## Exercise prompt:
Would you write out, word for word, each line of the records below from the top through the one holding "Another advantage of"?

## Records from a data collection:
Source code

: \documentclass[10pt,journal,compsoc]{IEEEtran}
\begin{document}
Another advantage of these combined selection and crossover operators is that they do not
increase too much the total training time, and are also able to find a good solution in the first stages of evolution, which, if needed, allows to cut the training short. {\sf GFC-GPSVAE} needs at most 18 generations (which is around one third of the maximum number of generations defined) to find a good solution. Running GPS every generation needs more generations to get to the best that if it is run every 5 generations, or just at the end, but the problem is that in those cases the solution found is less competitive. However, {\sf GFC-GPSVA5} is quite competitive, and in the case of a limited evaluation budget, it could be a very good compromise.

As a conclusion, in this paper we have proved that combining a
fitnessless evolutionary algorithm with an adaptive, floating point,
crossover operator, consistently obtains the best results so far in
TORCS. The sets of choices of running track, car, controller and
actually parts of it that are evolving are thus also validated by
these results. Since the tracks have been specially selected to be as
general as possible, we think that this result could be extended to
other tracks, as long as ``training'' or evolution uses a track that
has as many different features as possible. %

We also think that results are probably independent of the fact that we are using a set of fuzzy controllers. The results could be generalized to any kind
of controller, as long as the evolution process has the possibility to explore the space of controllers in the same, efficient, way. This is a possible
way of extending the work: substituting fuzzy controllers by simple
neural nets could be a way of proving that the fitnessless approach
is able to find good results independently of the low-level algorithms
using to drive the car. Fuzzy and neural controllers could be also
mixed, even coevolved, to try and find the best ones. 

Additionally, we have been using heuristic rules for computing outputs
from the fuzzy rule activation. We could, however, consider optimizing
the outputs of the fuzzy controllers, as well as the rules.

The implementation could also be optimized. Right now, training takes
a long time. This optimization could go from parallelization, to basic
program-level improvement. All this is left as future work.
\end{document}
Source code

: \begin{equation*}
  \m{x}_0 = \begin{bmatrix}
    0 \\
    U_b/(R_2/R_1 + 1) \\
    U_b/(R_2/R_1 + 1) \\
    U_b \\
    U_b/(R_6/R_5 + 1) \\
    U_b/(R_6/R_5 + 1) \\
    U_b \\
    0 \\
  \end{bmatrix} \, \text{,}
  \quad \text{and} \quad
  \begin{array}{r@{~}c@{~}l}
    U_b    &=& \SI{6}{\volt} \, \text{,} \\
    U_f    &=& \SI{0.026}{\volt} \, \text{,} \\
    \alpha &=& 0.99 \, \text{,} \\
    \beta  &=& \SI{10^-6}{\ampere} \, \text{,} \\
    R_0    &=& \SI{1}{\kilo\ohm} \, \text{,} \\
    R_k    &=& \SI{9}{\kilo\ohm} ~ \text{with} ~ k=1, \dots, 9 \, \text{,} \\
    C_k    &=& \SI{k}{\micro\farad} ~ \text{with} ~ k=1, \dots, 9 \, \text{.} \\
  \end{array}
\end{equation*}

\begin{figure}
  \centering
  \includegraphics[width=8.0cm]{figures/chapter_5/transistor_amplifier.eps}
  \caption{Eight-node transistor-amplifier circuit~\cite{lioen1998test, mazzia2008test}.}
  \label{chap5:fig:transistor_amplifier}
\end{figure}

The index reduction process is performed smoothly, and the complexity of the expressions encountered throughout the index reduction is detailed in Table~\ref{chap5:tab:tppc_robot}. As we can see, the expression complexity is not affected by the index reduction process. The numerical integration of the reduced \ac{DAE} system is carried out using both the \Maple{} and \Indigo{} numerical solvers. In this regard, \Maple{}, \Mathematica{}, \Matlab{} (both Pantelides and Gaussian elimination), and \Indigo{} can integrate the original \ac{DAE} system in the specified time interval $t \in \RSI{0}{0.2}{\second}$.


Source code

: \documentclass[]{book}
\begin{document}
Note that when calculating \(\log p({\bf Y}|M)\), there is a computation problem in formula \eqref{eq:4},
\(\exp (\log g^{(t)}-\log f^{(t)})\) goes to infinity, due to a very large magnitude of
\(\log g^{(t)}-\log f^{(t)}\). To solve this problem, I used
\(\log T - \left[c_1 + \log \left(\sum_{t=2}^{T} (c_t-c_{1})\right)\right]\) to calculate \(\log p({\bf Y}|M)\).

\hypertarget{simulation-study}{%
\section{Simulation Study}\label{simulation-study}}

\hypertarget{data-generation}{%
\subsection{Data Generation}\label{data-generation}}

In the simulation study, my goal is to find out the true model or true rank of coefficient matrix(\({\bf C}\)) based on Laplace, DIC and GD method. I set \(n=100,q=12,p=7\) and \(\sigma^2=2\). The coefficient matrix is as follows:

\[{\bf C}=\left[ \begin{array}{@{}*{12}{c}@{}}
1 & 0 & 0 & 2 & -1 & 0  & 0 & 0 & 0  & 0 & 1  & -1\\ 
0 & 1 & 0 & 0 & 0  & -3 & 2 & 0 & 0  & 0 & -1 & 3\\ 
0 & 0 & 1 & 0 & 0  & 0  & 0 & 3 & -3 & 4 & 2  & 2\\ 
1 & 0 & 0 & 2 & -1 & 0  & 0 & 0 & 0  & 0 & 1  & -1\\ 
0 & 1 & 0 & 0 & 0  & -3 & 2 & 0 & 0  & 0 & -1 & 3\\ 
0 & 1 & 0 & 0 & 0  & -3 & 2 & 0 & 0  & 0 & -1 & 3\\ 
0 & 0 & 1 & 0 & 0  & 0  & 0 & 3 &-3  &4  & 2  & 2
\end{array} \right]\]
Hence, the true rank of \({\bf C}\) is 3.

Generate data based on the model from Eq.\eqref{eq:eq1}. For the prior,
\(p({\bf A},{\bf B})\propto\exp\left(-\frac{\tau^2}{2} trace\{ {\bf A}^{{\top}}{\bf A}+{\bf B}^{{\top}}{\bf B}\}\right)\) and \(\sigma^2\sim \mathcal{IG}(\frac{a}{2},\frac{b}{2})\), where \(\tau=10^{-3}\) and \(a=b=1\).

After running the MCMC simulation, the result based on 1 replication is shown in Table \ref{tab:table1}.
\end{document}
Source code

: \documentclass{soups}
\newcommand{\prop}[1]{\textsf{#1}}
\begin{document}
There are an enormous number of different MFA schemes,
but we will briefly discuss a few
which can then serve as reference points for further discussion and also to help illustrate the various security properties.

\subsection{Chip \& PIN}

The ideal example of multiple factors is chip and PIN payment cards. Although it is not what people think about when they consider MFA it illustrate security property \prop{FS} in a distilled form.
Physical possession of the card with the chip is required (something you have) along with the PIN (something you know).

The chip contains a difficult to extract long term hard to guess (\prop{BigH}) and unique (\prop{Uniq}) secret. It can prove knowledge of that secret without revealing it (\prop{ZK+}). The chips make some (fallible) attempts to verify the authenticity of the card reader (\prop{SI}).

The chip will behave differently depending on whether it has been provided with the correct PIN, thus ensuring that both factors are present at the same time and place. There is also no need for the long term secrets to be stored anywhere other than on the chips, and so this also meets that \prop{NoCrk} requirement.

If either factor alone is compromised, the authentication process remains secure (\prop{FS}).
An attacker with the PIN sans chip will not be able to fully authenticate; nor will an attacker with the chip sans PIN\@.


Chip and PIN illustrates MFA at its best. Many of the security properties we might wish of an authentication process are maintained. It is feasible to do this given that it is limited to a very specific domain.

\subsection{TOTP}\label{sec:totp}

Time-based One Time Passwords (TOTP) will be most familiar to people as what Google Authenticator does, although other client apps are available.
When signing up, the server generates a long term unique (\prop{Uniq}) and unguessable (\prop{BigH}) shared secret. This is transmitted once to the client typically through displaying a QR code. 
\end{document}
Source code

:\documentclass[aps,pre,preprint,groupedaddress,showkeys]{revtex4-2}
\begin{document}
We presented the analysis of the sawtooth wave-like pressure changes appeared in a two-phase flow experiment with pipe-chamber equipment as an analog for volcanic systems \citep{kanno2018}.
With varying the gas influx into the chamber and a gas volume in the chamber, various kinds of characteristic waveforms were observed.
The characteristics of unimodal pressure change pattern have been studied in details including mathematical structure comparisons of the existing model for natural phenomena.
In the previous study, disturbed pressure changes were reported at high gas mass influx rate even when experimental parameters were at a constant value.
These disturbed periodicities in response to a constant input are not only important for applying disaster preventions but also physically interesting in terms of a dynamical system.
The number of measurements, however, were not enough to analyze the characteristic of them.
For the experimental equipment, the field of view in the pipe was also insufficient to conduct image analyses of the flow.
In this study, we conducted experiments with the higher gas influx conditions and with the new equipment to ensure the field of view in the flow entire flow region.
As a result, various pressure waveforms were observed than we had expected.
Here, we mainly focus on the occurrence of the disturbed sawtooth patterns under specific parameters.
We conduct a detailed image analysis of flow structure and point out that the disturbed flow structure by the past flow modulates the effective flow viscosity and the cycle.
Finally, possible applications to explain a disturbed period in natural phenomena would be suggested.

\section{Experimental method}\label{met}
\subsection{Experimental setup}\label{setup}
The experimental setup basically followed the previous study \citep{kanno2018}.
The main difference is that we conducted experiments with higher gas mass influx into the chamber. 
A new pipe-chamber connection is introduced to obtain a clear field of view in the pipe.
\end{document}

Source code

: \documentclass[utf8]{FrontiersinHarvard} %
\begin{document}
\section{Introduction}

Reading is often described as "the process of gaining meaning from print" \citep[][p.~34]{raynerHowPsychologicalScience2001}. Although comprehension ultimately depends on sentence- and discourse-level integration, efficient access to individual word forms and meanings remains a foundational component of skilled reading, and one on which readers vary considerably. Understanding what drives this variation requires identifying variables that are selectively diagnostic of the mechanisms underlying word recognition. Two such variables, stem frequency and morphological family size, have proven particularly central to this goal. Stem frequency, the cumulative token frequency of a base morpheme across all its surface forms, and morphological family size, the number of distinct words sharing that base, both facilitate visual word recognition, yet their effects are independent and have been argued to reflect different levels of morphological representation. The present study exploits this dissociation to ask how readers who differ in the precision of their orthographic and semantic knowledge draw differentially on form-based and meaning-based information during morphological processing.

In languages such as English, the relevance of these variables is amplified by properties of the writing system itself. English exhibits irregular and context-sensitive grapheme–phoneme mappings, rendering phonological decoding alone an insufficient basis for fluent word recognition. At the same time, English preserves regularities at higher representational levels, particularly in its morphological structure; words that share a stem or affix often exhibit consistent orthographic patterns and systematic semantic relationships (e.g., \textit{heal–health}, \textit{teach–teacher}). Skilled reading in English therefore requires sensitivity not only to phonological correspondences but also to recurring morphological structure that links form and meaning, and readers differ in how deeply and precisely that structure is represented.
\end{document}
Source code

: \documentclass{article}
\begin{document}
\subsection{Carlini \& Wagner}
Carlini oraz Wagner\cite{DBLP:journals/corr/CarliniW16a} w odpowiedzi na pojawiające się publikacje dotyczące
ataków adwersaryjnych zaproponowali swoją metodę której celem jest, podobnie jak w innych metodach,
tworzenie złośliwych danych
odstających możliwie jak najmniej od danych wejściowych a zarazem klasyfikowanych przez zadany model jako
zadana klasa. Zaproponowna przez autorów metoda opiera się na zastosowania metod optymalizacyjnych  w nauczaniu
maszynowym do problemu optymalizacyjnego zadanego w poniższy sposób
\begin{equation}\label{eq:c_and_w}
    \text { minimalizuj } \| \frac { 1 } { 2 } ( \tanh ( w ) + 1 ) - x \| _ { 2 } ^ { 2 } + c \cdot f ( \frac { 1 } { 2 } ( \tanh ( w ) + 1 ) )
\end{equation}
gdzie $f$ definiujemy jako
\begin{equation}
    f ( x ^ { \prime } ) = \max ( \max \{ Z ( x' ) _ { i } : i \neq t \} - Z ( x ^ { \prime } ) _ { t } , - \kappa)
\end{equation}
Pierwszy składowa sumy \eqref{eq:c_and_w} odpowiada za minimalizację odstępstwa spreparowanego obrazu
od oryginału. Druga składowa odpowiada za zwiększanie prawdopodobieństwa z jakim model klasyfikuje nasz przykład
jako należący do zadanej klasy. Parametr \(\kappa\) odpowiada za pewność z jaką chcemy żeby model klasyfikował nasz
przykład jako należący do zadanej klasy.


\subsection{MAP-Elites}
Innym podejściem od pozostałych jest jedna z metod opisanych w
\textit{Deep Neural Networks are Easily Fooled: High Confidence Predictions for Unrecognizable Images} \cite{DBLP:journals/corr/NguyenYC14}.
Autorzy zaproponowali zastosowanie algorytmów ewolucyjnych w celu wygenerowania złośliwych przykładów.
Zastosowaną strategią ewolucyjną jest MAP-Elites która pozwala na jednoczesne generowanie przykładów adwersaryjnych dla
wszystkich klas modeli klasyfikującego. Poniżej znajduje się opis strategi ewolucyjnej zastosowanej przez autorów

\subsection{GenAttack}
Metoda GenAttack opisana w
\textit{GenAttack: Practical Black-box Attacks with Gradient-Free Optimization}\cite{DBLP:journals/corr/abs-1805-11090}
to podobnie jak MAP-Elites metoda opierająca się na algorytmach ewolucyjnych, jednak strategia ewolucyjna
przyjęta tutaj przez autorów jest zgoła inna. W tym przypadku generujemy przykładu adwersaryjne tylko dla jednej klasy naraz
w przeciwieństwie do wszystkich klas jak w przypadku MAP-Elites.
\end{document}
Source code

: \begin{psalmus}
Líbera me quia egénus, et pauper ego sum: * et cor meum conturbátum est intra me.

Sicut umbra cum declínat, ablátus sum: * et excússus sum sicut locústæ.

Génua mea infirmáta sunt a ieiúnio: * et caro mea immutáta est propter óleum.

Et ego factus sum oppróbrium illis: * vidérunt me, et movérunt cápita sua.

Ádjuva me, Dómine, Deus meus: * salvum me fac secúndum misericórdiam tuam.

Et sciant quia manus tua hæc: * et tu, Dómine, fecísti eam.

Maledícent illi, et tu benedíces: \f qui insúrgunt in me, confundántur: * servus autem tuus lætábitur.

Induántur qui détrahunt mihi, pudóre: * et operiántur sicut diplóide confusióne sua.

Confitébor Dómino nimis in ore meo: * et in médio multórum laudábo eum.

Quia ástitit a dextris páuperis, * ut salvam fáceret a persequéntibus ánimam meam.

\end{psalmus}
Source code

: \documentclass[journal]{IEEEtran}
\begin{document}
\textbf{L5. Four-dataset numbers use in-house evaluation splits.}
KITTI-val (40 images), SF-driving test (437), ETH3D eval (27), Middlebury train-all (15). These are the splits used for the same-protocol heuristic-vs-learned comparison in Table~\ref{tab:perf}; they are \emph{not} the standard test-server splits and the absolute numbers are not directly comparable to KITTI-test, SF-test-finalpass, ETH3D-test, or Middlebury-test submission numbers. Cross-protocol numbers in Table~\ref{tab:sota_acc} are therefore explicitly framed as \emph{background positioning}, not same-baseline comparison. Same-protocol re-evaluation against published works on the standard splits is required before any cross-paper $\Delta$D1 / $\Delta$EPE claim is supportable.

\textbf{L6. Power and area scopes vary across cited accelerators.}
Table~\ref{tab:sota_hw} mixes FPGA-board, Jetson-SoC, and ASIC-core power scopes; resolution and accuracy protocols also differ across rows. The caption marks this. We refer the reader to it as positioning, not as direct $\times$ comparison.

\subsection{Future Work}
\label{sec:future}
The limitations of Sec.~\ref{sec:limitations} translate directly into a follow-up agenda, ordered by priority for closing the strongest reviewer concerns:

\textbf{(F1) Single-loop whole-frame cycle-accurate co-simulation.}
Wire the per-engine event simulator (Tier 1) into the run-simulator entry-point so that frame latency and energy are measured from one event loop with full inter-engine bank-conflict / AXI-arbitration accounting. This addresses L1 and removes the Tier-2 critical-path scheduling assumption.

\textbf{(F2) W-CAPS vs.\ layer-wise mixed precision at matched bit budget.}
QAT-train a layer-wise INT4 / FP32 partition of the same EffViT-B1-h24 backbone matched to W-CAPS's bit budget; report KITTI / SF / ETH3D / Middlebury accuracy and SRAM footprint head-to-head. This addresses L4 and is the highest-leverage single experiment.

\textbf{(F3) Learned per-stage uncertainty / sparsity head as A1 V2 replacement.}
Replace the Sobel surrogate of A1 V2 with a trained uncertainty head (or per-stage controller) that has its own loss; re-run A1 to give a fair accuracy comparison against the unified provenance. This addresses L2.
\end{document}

## Answer to this exercise:
Source code

: \documentclass[10pt,journal,compsoc]{IEEEtran}
\begin{document}
Another advantage of these combined selection and crossover operators is that they do not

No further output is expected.